Total Calories: 962
1 Bring the broth and water to a boil. Place the couscous in a heat-proof bowl and stir in 3 cups of the liquid and salt to taste. Set the remaining liquid aside. Cover the couscous and let stand until the liquid is absorbed, about 10 minutes. Fluff the couscous with a fork.
2 Pour the oil into a pot large enough to hold the fish in a single layer. Add the onion and garlic. Cook over medium-low heat, stirring frequently, until tender, about 10 minutes. Add the bay leaf and cook 1 minute more. Add the tomatoes, 2 tablespoons of the parsley, the cinnamon, cloves, nutmeg, saffron, and cayenne. Cook for 5 minutes. Add 2 cups water and salt and pepper to taste. Bring to a simmer.

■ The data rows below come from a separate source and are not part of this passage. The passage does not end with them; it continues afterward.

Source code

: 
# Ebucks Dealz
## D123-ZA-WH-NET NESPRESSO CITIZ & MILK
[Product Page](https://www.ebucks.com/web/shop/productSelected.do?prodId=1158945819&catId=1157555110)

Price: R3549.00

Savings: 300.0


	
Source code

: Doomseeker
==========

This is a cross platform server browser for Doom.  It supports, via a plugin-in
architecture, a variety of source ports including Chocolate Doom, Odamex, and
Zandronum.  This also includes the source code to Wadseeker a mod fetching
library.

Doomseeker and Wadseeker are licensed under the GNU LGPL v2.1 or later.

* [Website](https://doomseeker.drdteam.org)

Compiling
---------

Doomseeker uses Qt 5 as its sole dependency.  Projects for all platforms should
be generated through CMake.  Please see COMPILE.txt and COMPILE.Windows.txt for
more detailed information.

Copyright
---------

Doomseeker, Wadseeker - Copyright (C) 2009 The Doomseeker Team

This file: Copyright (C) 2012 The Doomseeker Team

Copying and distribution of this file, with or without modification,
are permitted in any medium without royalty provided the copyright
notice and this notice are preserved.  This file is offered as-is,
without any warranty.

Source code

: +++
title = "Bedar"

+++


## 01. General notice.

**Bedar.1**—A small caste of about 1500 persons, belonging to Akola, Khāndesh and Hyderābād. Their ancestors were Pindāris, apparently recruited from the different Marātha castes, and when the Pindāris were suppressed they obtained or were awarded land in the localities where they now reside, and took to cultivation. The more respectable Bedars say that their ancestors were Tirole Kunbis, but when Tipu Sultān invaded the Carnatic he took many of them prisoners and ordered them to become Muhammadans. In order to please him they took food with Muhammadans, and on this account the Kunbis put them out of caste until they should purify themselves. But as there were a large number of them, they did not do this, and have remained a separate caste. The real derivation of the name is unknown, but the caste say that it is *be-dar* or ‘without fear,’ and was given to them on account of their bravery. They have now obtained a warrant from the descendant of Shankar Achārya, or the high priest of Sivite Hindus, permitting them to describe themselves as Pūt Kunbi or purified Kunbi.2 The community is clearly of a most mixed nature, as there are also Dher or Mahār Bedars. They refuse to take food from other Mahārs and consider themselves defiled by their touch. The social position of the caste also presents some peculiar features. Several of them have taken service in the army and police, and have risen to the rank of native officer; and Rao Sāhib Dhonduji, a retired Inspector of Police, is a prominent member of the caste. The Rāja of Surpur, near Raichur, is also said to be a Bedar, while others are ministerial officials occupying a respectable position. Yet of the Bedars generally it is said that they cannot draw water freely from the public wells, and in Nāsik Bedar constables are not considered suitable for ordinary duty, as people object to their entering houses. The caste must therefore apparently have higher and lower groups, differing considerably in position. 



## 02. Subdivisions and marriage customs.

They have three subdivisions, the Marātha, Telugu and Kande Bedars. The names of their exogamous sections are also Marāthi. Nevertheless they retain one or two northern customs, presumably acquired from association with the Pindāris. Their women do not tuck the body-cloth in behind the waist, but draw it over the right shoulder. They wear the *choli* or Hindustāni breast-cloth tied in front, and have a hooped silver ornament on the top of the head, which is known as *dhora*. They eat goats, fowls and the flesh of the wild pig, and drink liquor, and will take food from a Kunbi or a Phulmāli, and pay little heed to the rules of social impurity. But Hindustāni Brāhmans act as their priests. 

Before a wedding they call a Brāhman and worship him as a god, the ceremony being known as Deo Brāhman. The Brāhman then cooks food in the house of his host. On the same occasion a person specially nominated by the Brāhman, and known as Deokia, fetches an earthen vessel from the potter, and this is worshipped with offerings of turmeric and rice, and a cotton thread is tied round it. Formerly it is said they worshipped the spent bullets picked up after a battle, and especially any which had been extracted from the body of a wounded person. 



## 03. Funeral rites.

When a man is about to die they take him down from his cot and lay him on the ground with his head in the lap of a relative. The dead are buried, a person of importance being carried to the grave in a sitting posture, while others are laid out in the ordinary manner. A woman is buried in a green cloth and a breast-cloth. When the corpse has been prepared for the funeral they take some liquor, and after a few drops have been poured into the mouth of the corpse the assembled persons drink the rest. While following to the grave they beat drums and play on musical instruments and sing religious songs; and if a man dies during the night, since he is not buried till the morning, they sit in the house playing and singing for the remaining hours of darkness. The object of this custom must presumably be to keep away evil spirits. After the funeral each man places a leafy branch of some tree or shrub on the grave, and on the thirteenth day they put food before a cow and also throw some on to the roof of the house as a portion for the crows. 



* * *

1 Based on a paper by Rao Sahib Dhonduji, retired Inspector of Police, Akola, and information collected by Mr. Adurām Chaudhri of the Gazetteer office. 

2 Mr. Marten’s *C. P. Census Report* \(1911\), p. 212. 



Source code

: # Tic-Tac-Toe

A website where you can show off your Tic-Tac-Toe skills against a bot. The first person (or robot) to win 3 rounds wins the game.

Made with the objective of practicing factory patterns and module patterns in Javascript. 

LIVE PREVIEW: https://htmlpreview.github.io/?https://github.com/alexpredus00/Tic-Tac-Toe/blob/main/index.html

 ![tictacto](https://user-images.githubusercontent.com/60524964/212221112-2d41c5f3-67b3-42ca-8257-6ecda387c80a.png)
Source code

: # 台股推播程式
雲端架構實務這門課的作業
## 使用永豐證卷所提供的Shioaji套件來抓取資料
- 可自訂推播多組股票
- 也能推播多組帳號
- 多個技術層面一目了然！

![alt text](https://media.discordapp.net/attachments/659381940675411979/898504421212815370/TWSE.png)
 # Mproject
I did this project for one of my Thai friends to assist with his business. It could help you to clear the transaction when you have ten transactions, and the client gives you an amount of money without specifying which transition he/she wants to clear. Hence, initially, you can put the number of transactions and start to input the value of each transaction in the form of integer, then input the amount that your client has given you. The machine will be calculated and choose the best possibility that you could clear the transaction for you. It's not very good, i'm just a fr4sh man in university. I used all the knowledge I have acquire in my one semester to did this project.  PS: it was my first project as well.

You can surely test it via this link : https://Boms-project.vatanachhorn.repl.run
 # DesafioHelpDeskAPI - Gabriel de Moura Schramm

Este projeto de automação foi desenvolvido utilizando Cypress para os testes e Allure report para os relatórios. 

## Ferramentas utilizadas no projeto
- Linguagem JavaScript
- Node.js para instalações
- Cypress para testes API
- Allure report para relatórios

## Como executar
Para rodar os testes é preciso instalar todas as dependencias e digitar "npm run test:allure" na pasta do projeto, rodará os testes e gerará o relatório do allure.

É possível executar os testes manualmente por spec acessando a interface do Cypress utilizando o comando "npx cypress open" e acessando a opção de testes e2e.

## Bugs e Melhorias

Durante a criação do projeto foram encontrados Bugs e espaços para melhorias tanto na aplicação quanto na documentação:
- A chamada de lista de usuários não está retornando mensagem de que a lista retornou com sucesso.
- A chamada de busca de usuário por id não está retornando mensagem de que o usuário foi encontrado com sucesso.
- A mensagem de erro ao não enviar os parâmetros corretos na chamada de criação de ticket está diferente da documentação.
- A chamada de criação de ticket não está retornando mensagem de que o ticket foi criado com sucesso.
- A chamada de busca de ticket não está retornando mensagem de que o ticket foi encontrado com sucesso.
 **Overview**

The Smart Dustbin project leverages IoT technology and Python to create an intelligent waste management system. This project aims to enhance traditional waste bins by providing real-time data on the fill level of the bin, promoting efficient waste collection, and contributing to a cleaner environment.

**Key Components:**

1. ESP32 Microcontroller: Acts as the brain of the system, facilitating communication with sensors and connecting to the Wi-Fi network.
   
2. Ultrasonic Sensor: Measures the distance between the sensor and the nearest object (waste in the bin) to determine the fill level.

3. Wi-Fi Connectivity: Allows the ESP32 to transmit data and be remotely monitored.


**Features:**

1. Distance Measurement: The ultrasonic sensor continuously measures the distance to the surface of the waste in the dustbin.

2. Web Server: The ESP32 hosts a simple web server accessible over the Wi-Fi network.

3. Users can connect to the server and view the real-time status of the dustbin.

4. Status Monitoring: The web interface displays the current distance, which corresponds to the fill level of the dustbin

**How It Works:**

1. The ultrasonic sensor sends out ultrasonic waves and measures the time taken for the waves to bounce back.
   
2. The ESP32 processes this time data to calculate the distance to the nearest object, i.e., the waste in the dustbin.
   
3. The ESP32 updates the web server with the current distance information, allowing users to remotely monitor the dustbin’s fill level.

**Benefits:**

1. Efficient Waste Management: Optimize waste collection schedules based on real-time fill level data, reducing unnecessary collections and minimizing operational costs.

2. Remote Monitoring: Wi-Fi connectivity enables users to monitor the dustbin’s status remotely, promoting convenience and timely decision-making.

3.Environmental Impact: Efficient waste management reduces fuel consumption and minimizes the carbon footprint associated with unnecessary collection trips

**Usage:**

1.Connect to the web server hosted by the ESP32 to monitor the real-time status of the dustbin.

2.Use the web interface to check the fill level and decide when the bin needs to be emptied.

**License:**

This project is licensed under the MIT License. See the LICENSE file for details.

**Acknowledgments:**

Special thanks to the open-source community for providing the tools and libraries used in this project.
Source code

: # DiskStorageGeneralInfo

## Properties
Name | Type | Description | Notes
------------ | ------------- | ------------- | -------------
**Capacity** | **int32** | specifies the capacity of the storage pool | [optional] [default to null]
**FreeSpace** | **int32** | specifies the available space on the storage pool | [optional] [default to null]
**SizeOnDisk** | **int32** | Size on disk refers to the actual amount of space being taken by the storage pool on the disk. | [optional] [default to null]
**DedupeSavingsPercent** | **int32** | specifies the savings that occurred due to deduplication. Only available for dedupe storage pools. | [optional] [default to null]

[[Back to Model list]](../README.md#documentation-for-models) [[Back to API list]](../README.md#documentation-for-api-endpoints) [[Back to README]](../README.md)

3 Meanwhile, remove any skin or bones from the fish. Cut the fish into 2-inch chunks.
4 Add the fish to the pot. Cover and cook 5 to 10 minutes, or until the fish is just barely opaque in the thickest part. With a slotted spoon, transfer the fish to a warm plate. Cover and keep warm.
5 Add the couscous to the pot. Cover and cook 5 minutes, or until hot. Taste and adjust seasoning. Add some of the reserved broth if the couscous seems dry.
6 Spoon the couscous onto a deep serving platter. Top with the fish. Sprinkle with the remaining parsley and serve immediately.